→ EXERCISE PROMPT:
In the listing that follows, count the lines that include "meta", and answer with the total alone.

→ STUDY MATERIAL:
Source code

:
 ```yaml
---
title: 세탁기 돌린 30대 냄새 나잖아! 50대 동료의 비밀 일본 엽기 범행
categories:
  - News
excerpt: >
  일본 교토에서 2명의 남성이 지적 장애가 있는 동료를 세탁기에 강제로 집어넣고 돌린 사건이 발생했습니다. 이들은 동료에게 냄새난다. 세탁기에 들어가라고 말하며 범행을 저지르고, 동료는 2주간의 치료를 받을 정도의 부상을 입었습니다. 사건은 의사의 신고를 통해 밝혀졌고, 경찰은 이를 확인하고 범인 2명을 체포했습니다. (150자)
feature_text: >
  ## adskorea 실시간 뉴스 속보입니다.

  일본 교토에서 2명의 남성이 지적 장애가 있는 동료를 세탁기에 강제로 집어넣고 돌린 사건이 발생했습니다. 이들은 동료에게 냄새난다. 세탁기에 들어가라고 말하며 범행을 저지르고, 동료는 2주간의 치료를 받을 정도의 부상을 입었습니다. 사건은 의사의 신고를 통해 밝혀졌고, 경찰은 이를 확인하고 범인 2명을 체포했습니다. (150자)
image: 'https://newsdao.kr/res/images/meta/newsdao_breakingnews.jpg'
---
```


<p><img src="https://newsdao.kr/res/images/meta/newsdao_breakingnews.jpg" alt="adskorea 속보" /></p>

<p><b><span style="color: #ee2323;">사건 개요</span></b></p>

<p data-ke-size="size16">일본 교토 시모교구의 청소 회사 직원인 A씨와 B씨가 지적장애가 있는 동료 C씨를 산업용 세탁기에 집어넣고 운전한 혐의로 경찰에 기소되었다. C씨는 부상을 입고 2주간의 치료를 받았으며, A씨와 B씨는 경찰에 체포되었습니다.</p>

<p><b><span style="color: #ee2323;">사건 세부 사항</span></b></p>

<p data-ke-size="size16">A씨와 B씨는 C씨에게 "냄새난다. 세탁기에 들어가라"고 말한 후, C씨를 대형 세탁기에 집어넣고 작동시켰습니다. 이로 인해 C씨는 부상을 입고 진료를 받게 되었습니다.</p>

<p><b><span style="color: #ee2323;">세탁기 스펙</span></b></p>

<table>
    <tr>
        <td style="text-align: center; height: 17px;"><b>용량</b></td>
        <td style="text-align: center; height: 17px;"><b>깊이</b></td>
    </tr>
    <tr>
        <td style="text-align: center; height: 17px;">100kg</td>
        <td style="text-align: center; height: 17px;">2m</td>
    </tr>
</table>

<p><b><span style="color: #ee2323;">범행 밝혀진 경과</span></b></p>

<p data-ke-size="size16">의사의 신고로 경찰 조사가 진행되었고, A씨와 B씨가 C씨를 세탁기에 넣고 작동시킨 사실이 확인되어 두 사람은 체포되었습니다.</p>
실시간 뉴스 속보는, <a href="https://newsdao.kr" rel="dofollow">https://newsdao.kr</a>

→ RESULT:
2